Sharing developer contacts can help your team with early recruiting. If you already have an agency in mind, it might save time on team building. Although you’d need to weigh in the pros and cons of in-house vs outsourcing.
Unfortunately, hacks are still common in web3. To ensure the information security of the startup, connect your team with your cybersecurity vendors. These range from auditors to bug bounty platforms. Having an early game plan for security can prevent the startup from getting bankrupted by a serious hack. Although you’d need to look for a solution that scales with the startup growth.
For the commerce side, you can recommend marketers and salesmen to grow the startup.
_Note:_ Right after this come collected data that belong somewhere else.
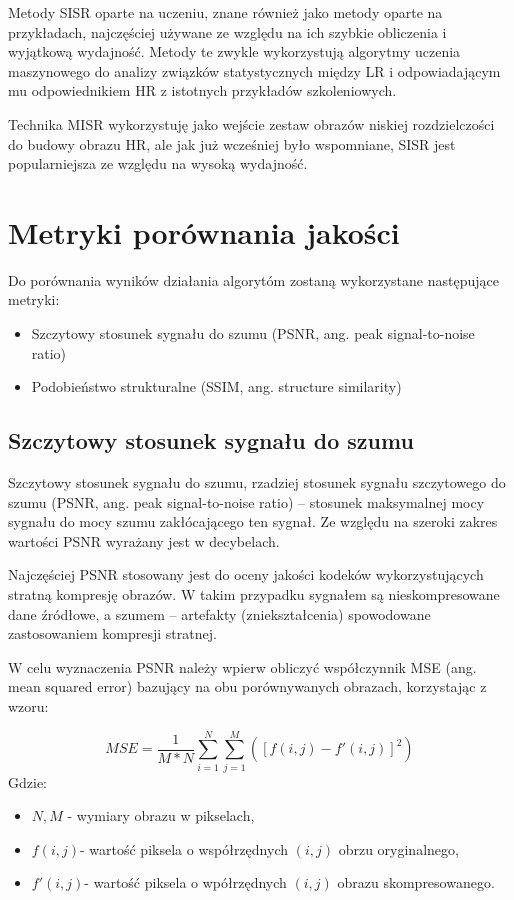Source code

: \documentclass[a4paper,11pt, notitlepage ]{article}
\begin{document}
	 Metody SISR oparte na uczeniu, znane również jako metody oparte na przykładach, najczęściej używane ze względu na ich szybkie obliczenia i wyjątkową wydajność. Metody te zwykle wykorzystują algorytmy uczenia maszynowego do analizy związków statystycznych między LR i odpowiadającym mu odpowiednikiem HR z istotnych przykładów szkoleniowych.
	 
	 Technika MISR wykorzystuję jako wejście zestaw obrazów niskiej rozdzielczości do budowy obrazu HR, ale jak już wcześniej było wspomniane, SISR jest popularniejsza ze względu na wysoką wydajność.
	 \newpage
	 \section{Metryki porównania jakości}
	 Do porównania wyników działania algorytóm zostaną wykorzystane następujące metryki:
	 \begin{itemize}
	 	\item Szczytowy stosunek sygnału do szumu (PSNR, ang. peak signal-to-noise ratio)
	 	\item Podobieństwo strukturalne (SSIM, ang. structure similarity) 
	 \end{itemize}
 	\subsection{Szczytowy stosunek sygnału do szumu}
 	Szczytowy stosunek sygnału do szumu, rzadziej stosunek sygnału szczytowego do szumu (PSNR, ang. peak signal-to-noise ratio) – stosunek maksymalnej mocy sygnału do mocy szumu zakłócającego ten sygnał. Ze względu na szeroki zakres wartości PSNR wyrażany jest w decybelach. 
 	
 	Najczęściej PSNR stosowany jest do oceny jakości kodeków wykorzystujących stratną kompresję obrazów. W takim przypadku sygnałem są nieskompresowane dane źródłowe, a szumem – artefakty (zniekształcenia) spowodowane zastosowaniem kompresji stratnej.
 	
 	W celu wyznaczenia PSNR należy wpierw obliczyć współczynnik MSE (ang. mean squared error) bazujący na obu porównywanych obrazach, korzystając z wzoru:
 	
 	$$ MSE= \frac{1}{M*N} \sum_{i=1}^{N} \sum_{j=1}^{M} ([f(i,j)-f'(i,j)]^2)$$
 	Gdzie:
 	\begin{itemize}
 		\item $N,M$ - wymiary obrazu w pikselach,
 		\item $f(i,j)$- wartość piksela o współrzędnych $(i,j)$ obrzu oryginalnego,
 		\item $f'(i,j)$- wartość piksela o wpółrzędnych $(i,j)$ obrazu skompresowanego.
 	\end{itemize}
 
\end{document}
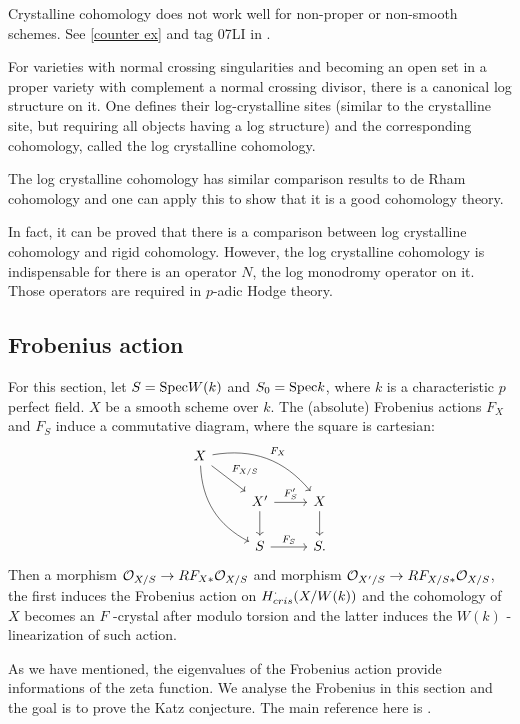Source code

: \begin{remark}
    Crystalline cohomology does not work well for non-proper or non-smooth schemes. 
    See \ref{counter ex} and tag 07LI in \cite{Sta}.
\end{remark}

\begin{remark}
    For varieties with normal crossing singularities and 
    becoming an open set in a proper variety 
    with complement a normal crossing divisor, 
    there is a canonical log structure on it. 
    One defines their log-crystalline sites 
    (similar to the crystalline site, but requiring all objects having a log structure) 
    and the corresponding cohomology, called the log crystalline cohomology. 
    
    The log crystalline cohomology has similar comparison results to de Rham cohomology 
    and one can apply this to show that it is a good cohomology theory.

    In fact, it can be proved that 
    there is a comparison between log crystalline cohomology and rigid cohomology. 
    However, the log crystalline cohomology is indispensable for there is an operator $N$, 
    the log monodromy operator on it. 
    Those operators are required in $p$-adic Hodge theory.
\end{remark}

\subsection{Frobenius action}
For this section, let $S = \mathrm{Spec} W(k)$ and $S_0 = \mathrm{Spec} k$, 
where $k$ is a characteristic $p$ perfect field. 
$X$ be a smooth scheme over $k$. 
The (absolute) Frobenius actions $F_X$ and $F_S$ induce a commutative diagram, 
where the square is cartesian:
\[
    \begin{tikzcd}
        X \ar[ddr, bend right] \ar[dr, "{F_{X/S}}"] \ar[drr, "F_X", bend left] \\
        & X'\ar[r, "{F_S'}"] \ar[d] & X \ar[d]\\
        & S \ar[r, "{F_S}"] & S.
    \end{tikzcd}
\]
Then a morphism ${\mathcal {O}}_{X/S} \to RF_{X*} {\mathcal {O}}_{X/S}$ 
and morphism ${\mathcal {O}}_{X'/S} \to RF_{X/S*} {\mathcal {O}}_{X/S}$, 
the first induces the Frobenius action on $H^\cdot_{cris}(X/W(k))$ and the cohomology of $X$ 
becomes an $F$ -crystal after modulo torsion 
and the latter induces the $W(k)$ -linearization of such action.

As we have mentioned, the eigenvalues of the Frobenius action 
provide informations of the zeta function. 
We analyse the Frobenius in this section and the goal is to prove the Katz conjecture. 
The main reference here is \cite{BO}.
Marketers would help out with gaining data and analyzing product/market fit, while salesmen could hasten the customer-product feedback loop by hosting the consulting calls with the first users.
Don’t forget about researchers, UX specialists, and web designers. They will play a major role in reducing friction in the product interface. If you’re acquainted with some top talents in these fields, definitely connect them with the founder team.
Track the growth progress
Choose the Management Framework
Once you agree on equity shares and capital deployment, you’ll need to hold the founder team accountable for their plan and execution. To do this, they’ll need to set up a management framework. There are at least 3 known management frameworks:
- OKR
- KPI
- SMART goals
Objectives and Key Results is when you set a simple but ambitious objective without technical metrics. The key results are metrics that indicate the completion of an objective. OKR should be stacked by annual, quarterly, and monthly goals.
Key Performance Indicators are important metrics to track. You’d set a goal for each business metric like revenue, conversion, and users, and set up the operations to reach the planned KPIs.
SMART goal is when you set logical goals according to the acronym rules: Specific – look into one metric to improve Measurable – the metric can be calculated Attainable – plan a goal that is realistic to achieve Relevant – explain how exactly you are going to improve that metric Timely – set the deadline for the planned goal completion
Once you’ve agreed on the framework, structure your executive meetings with a clear agenda. It would have to review the completed and scheduled goals according to the framework.
Decide on the Frequency of Executive Meetings
You’d want to choose the interval that suits the conditions the best. The options are:
- Daily
- Weekly
- Bi-Weekly
- Monthly
- Quarterly
The decision depends on how well things are progressing and whether you’d like to involve yourself more in the project. Typically, bi-weekly meetings are a good balance between just starting out and making progress. From here, you can tweak out the frequency depending on how many goal blockers there are. The more blockers, the more often you’d need to run these meetings.